Description of the task | Within the records below, find each line with the word "history" and copy it out.

Collected data
Content starts

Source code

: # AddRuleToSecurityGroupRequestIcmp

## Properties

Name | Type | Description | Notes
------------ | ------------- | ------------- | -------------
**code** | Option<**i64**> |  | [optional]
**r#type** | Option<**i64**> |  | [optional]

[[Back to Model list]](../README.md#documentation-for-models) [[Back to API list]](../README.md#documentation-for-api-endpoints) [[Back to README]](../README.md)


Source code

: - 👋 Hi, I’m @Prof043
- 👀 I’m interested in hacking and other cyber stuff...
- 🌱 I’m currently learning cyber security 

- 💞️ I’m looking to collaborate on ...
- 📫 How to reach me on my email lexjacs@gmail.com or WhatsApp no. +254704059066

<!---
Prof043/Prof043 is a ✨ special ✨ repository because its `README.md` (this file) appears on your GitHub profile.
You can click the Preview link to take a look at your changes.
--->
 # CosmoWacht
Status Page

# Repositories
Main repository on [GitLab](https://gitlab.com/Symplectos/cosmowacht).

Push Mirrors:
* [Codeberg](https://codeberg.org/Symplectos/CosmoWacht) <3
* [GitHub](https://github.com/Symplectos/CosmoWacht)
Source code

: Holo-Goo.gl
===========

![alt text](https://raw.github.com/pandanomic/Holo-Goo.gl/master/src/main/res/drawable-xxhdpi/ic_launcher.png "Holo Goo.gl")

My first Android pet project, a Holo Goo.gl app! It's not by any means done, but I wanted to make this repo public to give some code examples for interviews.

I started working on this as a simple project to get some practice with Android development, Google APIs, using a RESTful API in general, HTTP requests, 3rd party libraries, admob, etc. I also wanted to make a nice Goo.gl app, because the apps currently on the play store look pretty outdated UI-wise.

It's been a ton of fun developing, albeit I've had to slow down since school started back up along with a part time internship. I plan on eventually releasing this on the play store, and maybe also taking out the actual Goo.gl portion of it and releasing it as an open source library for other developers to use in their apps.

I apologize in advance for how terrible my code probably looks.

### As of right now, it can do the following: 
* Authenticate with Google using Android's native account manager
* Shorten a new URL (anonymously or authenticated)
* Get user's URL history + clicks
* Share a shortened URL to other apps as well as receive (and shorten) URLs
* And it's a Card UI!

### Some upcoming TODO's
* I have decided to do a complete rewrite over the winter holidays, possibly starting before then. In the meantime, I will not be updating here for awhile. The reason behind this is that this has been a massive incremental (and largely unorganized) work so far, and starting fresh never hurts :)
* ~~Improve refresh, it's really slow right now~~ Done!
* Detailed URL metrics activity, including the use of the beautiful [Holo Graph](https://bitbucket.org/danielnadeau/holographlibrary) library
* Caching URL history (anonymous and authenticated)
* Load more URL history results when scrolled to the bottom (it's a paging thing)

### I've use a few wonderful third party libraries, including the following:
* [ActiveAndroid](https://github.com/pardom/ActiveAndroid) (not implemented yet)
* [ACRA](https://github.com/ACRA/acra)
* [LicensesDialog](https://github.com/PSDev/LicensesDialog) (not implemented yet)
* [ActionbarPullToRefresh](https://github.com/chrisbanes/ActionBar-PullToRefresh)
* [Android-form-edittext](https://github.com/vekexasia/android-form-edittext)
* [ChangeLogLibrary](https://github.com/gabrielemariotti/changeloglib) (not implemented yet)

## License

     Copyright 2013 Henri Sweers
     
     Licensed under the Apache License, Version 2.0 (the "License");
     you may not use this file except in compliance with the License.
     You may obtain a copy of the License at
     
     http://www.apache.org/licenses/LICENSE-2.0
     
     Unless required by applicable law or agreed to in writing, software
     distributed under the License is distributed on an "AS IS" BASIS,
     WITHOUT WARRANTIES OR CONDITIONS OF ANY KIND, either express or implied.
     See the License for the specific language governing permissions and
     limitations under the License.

Content ends

Solved exercise |
* Get user's URL history + clicks
* Caching URL history (anonymous and authenticated)
* Load more URL history results when scrolled to the bottom (it's a paging thing)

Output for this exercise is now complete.